I also have 5 Agouti Robos born 1/6/10 http://img231.imageshack.us/img231/4750/1021187.jpg and 4 pinkies born 8/6/10 (no pic yet) not sure of the colors till they go shopping and get there new coats.

Also in my zoo is 2 fish tanks, one 3ft tropical set up and one 1ft coldwater set up.

If I have forgotten anybody I will post as soon I remember them.


----------



## Jack Garcia (Oct 9, 2009)

Hello and welcome! 

I like your pictures, particularly the Yorkie. They always seem to have such expressive little faces!


----------



## Evangeline (May 23, 2010)

The yorkie had actually just came back from the groomers and she was meant to be having a full body clip but instead they just did her eyebrows and ears...

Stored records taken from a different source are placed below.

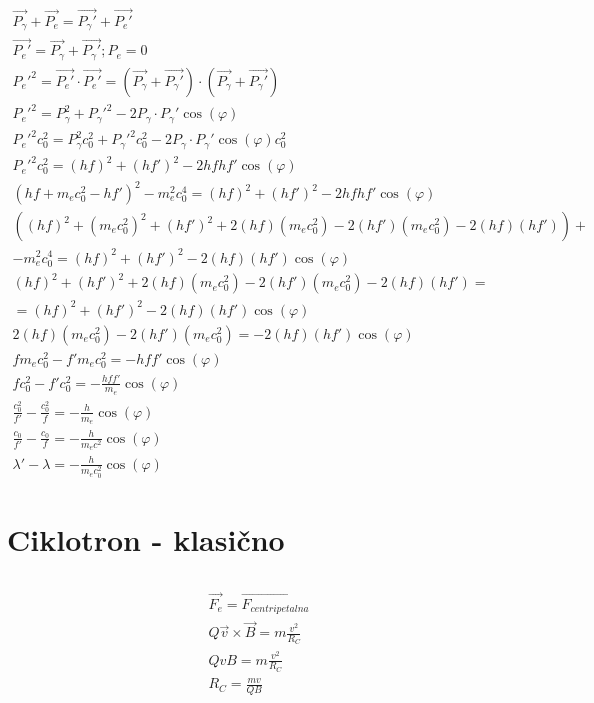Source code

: \documentclass[a4paper,12pt]{article}
\begin{document}
\subsection{}
\begin{align}
    \vec{P_\gamma} + \vec{P_e} = \vec{P_\gamma'} + \vec{P_e'} \\
    \vec{P_e'} = \vec{P_\gamma} + \vec{P_\gamma'}; P_e = 0 \\
    P_e'^2 = \vec{P_e'} \cdot \vec{P_e'} = (\vec{P_\gamma} + \vec{P_\gamma'}) \cdot (\vec{P_\gamma} + \vec{P_\gamma'}) \\
    P_e'^2 = P_\gamma^2 + P_\gamma'^2 - 2P_\gamma \cdot P_\gamma' \cos(\varphi) \\
    P_e'^2 c_0^2 = P_\gamma^2 c_0^2 + P_\gamma'^2 c_0^2 - 2P_\gamma \cdot P_\gamma' \cos(\varphi) c_0^2 \\
    P_e'^2 c_0^2 = (hf)^2 + (hf')^2 - 2hf hf' \cos(\varphi) \\
    (hf + m_e c_0^2 - hf')^2 - m_e^2 c_0^4  = (hf)^2 + (hf')^2 - 2hf hf' \cos(\varphi) \\
    ((hf)^2 + (m_e c_0^2)^2 + (hf')^2 + 2(hf)(m_e c_0^2) - 2(hf')(m_e c_0^2) - 2(hf)(hf')) + \nonumber \\
    - m_e^2 c_0^4 = (hf)^2 + (hf')^2 - 2(hf)(hf') \cos(\varphi) \\
    (hf)^2 + (hf')^2 + 2(hf)(m_e c_0^2) - 2(hf')(m_e c_0^2) - 2(hf)(hf') = \nonumber \\
    = (hf)^2 + (hf')^2 - 2(hf)(hf') \cos(\varphi) \\
    2(hf)(m_e c_0^2) - 2(hf')(m_e c_0^2) = -2(hf)(hf') \cos(\varphi) \\
    f m_e c_0^2 - f' m_e c_0^2 = - h f f' \cos(\varphi) \\
    f c_0^2 - f' c_0^2 = - \frac{h f f'}{m_e} \cos(\varphi) \\
    \frac{c_0^2}{f'} - \frac{c_0^2}{f} = - \frac{h}{m_e} \cos(\varphi) \\
    \frac{c_0}{f'} - \frac{c_0}{f} = - \frac{h}{m_e c^2} \cos(\varphi) \\
    \lambda' - \lambda = - \frac{h}{m_e c_0^2} \cos(\varphi)
\end{align}


\newpage
\section{Ciklotron - klasično}
\subsection{}
\begin{align}
    \vec{F_e} = \vec{F_{centripetalna}} \\
    Q \vec{v} \times \vec{B} = m \frac{v^2}{R_C} \\
    Q v B = m \frac{v^2}{R_C} \\
    R_C = \frac{m v}{Q B}
\end{align}
\end{document}
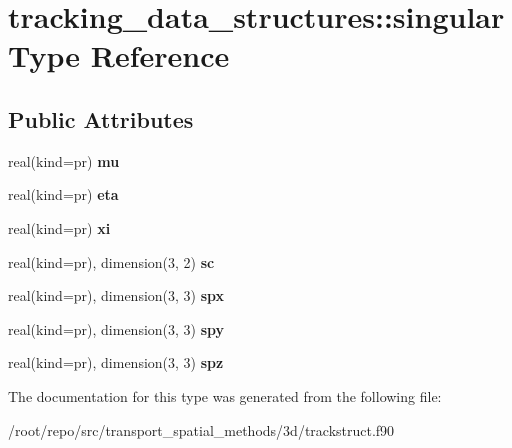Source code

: \hypertarget{structtracking__data__structures_1_1singular}{}\section{tracking\+\_\+data\+\_\+structures\+:\+:singular Type Reference}
\label{structtracking__data__structures_1_1singular}
\subsection*{Public Attributes}
\begin{DoxyCompactItemize}
\item 
\mbox{\label{structtracking__data__structures_1_1singular_acd79fe7d9374778a1a073f01d33bc323}} 
real(kind=pr) {\bfseries mu}
\item 
\mbox{\label{structtracking__data__structures_1_1singular_a8015e49ee70edd759eb801446b40de59}} 
real(kind=pr) {\bfseries eta}
\item 
\mbox{\label{structtracking__data__structures_1_1singular_ac42e62b9f85705c6e68a6d07bc6c889c}} 
real(kind=pr) {\bfseries xi}
\item 
\mbox{\label{structtracking__data__structures_1_1singular_ae99e040b2944a8f103cb730cef072f7b}} 
real(kind=pr), dimension(3, 2) {\bfseries sc}
\item 
\mbox{\label{structtracking__data__structures_1_1singular_aeb81711c1d7153fe3dc8eae682f08134}} 
real(kind=pr), dimension(3, 3) {\bfseries spx}
\item 
\mbox{\label{structtracking__data__structures_1_1singular_ab7f1cf71b301b3dd7b30004bb3fecbea}} 
real(kind=pr), dimension(3, 3) {\bfseries spy}
\item 
\mbox{\label{structtracking__data__structures_1_1singular_a5bfe4d508ca8ba24ddd3c14c20c03086}} 
real(kind=pr), dimension(3, 3) {\bfseries spz}
\end{DoxyCompactItemize}


The documentation for this type was generated from the following file\+:\begin{DoxyCompactItemize}
\item 
/root/repo/src/transport\+\_\+spatial\+\_\+methods/3d/trackstruct.\+f90\end{DoxyCompactItemize}
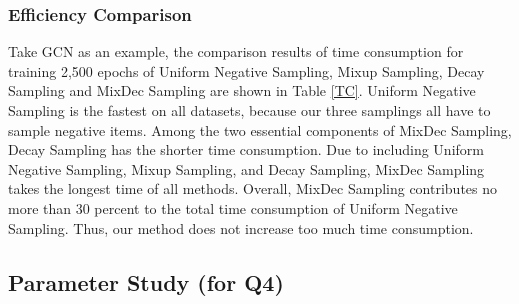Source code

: \subsubsection{\textbf{Efficiency Comparison}}

Take GCN as an example, the comparison results of time consumption for training 2,500 epochs of Uniform Negative Sampling, Mixup Sampling, Decay Sampling and MixDec Sampling are shown in Table \ref{TC}.
Uniform Negative Sampling is the fastest on all datasets, because our three samplings all have to sample negative items.
Among the two essential components of MixDec Sampling, Decay Sampling has the shorter time consumption. 
Due to including Uniform Negative Sampling, Mixup Sampling, and Decay Sampling, MixDec Sampling takes the longest time of all methods.
Overall, MixDec Sampling contributes no more than 30 percent to the total time consumption of Uniform Negative Sampling.
Thus, our method does not increase too much time consumption.



\begin{table}[t]
\centering
\renewcommand\arraystretch{2} 
\caption{ Efficiency Comparison}
\label{TC}
\end{table}
\subsection{\textbf{Parameter Study (for Q4)}}\label{Q4}


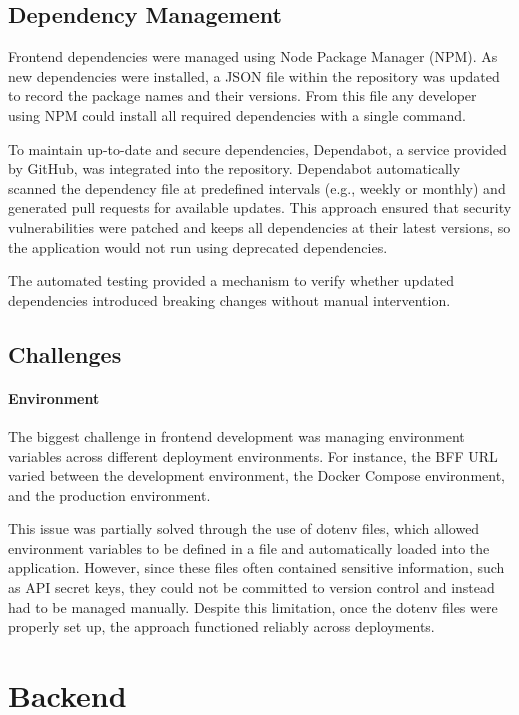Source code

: \subsection{Dependency Management}
Frontend dependencies were managed using Node Package Manager (NPM). As new dependencies were installed, a JSON file within the repository was updated to record the package names and their versions. From this file any developer using NPM could install all required dependencies with a single command.

To maintain up-to-date and secure dependencies, Dependabot, a service provided by GitHub, was integrated into the repository. Dependabot automatically scanned the dependency file at predefined intervals (e.g., weekly or monthly) and generated pull requests for available updates. This approach ensured that security vulnerabilities were patched and keeps all dependencies at their latest versions, so the application would not run using deprecated dependencies.

The automated testing provided a mechanism to verify whether updated dependencies introduced breaking changes without manual intervention.

\subsection{Challenges}
\paragraph{Environment}
The biggest challenge in frontend development was managing environment variables across different deployment environments. For instance, the BFF URL varied between the development environment, the Docker Compose environment, and the production environment.

This issue was partially solved through the use of dotenv files, which allowed environment variables to be defined in a file and automatically loaded into the application. However, since these files often contained sensitive information, such as API secret keys, they could not be committed to version control and instead had to be managed manually. Despite this limitation, once the dotenv files were properly set up, the approach functioned reliably across deployments.

\section{Backend}~\label{sec:backend-development}

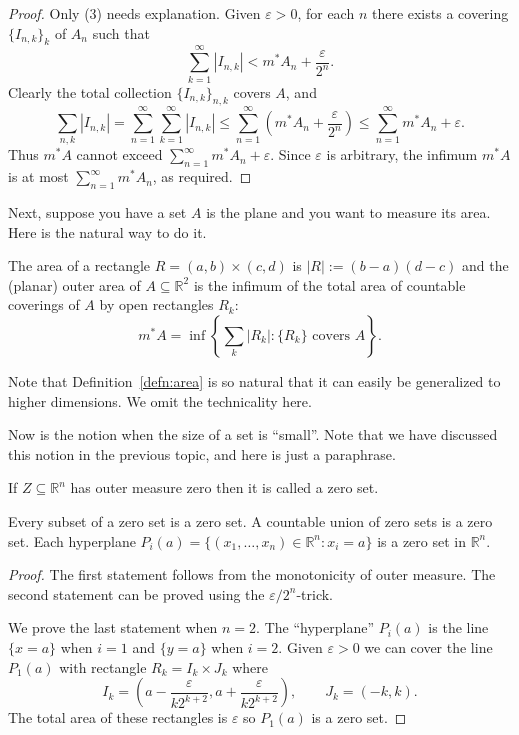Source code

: \documentclass[11pt]{article}
\begin{document}
\begin{proof}
  Only (3) needs explanation.  Given $\varepsilon > 0$, for each $n$ there exists a covering $\{I_{n,k}\}_k$ of $A_n$ such that
  \[
    \sum_{k=1}^\infty |I_{n,k}| < m^*A_n + \frac{\varepsilon}{2^n}.
  \]
  Clearly the total collection $\{ I_{n,k} \}_{n,k}$ covers $A$, and
  \[
    \sum_{n,k} |I_{n,k}| = \sum_{n=1}^\infty \sum_{k=1}^\infty |I_{n,k}| \leqslant \sum_{n=1}^\infty \left( m^*A_n + \frac{\varepsilon}{2^n} \right) \leqslant \sum_{n=1}^\infty m^*A_n + \varepsilon.
  \]
  Thus $m^*A$ cannot exceed $\sum_{n=1}^\infty m^*A_n + \varepsilon$.  Since $\varepsilon$ is arbitrary, the infimum $m^*A$ is at most $\sum_{n=1}^\infty m^*A_n$, as required.
\end{proof}

Next, suppose you have a set $A$ is the plane and you want to measure its area.  Here is the natural way to do it.

\begin{defn}
  \label{defn:area}
  The \textsf{area} of a rectangle $R = (a,b) \times (c,d)$ is $|R| := (b-a)(d-c)$ and the (planar) outer area of $A \subseteq \mathbb{R}^2$ is the infimum of the total area of countable coverings of $A$ by open rectangles $R_k$:
  \[
    m^* A = \inf \left\{ \sum_k |R_k| \colon \{ R_k \} \text{ covers $A$} \right\}.
  \]
\end{defn}
Note that Definition~\ref{defn:area} is so natural that it can easily be generalized to higher dimensions.  We omit the technicality here.

Now is the notion when the size of a set is ``small''.  Note that we have discussed this notion in the previous topic, and here is just a paraphrase.

\begin{defn}
  If $Z \subseteq \mathbb{R}^n$ has outer measure zero then it is called a \textsf{zero set}.
\end{defn}

\begin{prop}
  Every subset of a zero set is a zero set.  A countable union of zero sets is a zero set.  Each hyperplane $P_i(a) = \{ (x_1, \dots, x_n) \in \mathbb{R}^n \colon x_i = a \}$ is a zero set in $\mathbb{R}^n$.
\end{prop}

\begin{proof}
  The first statement follows from the monotonicity of outer measure.  The second statement can be proved using the $\varepsilon/2^n$-trick.

  We prove the last statement when $n = 2$.  The ``hyperplane'' $P_i(a)$ is the line $\{ x = a \}$ when $i=1$ and $\{ y = a \}$ when $i=2$.  Given $\varepsilon > 0$ we can cover the line $P_1(a)$ with rectangle $R_k = I_k \times J_k$ where
  \[
    I_k = \left( a - \frac{\varepsilon}{k 2^{k+2}}, a + \frac{\varepsilon}{k 2^{k+2}} \right), \qquad J_k = (-k, k).
  \]
  The total area of these rectangles is $\varepsilon$ so $P_1(a)$ is a zero set.
\end{proof}
\end{document}
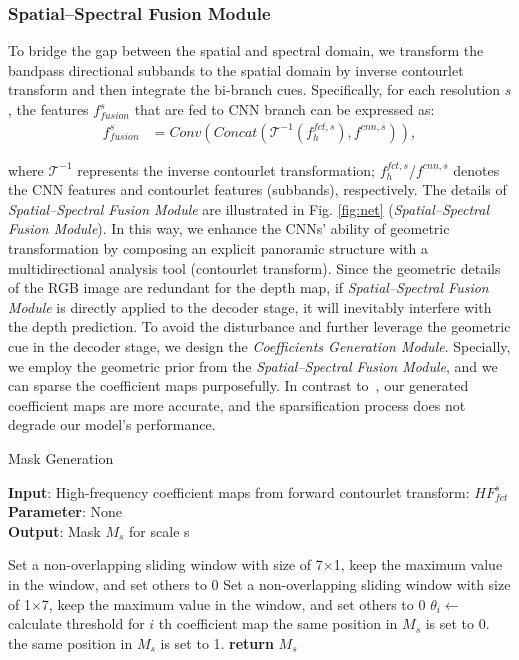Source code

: \documentclass[10pt,times,mathptm,psfig,twocolumn,journals]{IEEEtran}
\begin{document}
\subsubsection{Spatial–Spectral Fusion Module}
\label{SSFM}
To bridge the gap between the spatial and spectral domain, we transform the bandpass directional subbands to the spatial domain by inverse contourlet transform and then integrate the bi-branch cues. Specifically, for each resolution $s$, the features $f_{fusion}^{s}$ that are fed to CNN branch can be expressed as:
\begin{equation} \label{eqn2}
  \begin{split}
  f_{fusion}^{s} &= Conv(Concat(\mathcal{T}^{-1} (f_{h}^{fct,s}), f^{cnn,s})),  
  \end{split}
\end{equation}

where $\mathcal{T}^{-1}$ represents the inverse contourlet transformation; $f_{h}^{fct,s}$/$f^{cnn,s}$ denotes the CNN features and contourlet features (subbands), respectively. The details of \textit{Spatial–Spectral Fusion Module} are illustrated in Fig. \ref{fig:net} (\textit{Spatial–Spectral Fusion Module}). In this way, we enhance the CNNs' ability of geometric transformation by composing an explicit panoramic structure with a multidirectional analysis tool (contourlet transform). Since the geometric details of the RGB image are redundant for the depth map, if \textit{Spatial–Spectral Fusion Module} is directly applied to the decoder stage, it will inevitably interfere with the depth prediction. To avoid the disturbance and further leverage the geometric cue in the decoder stage, we design the \textit{Coefficients Generation Module}. Specially, we employ the geometric prior from the \textit{Spatial–Spectral Fusion Module}, and we can sparse the coefficient maps purposefully. In contrast to~\cite{ramamonjisoa2021single}, our generated coefficient maps are more accurate, and the sparsification process does not degrade our model’s performance. \begin{algorithm}[tb]
\caption{Mask Generation}
\label{alg:algorithm}
\textbf{Input}: High-frequency coefficient maps from forward contourlet transform: $HF_{fct}^{s}$\\
\textbf{Parameter}: None\\
\textbf{Output}: Mask $M_{s}$ for scale s
\begin{algorithmic}[1] \STATE Set a non-overlapping sliding window with size of 7$\times$1,
\STATE    keep the maximum value in the window, and set others to 0
\ENDFOR
\STATE Set a non-overlapping sliding window with size of 1$\times$7,
\STATE    keep the maximum value in the window, and set others to 0
\ENDFOR
\STATE $\theta_{i} \longleftarrow$ calculate threshold for $i$ th coefficient map
\STATE the same position in $M_{s}$ is set to 0.
\ELSE
\STATE the same position in $M_{s}$ is set to 1.
\ENDIF
\ENDFOR
\STATE \textbf{return} $M_{s}$
\end{algorithmic}
\end{algorithm}
\end{document}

Not quite sure why but im not fond of that photo of her. I will try and get a better one of her soon


----------



## The secret garden (May 13, 2010)

Heya!!! Wow someone from nearer my neck of the woods! Im in weston super mare!

If you get into mice breeding and want to go to shows you can travel up to me and we go together! Cool beans!

Plus i need somewhere in Torbay to go on holiday is there any room in the Zoo for me lol.

Welcome to the forum!


----------



## WoodWitch (Oct 18, 2009)

Hi there.
So pleased to meet you

:welcomeany


----------



## Evangeline (May 23, 2010)

I actually have no where for even me to stay lol. Theres a few good hotels and stuff to stay in (to be honest torbay isnt the best of places to go on holiday too its not very nice)

I do want some mice if my boyfriend will let me. He says the robos are enough but a few are for sale.


----------



## windyhill (Jan 19, 2010)

Welcome to the forum!


----------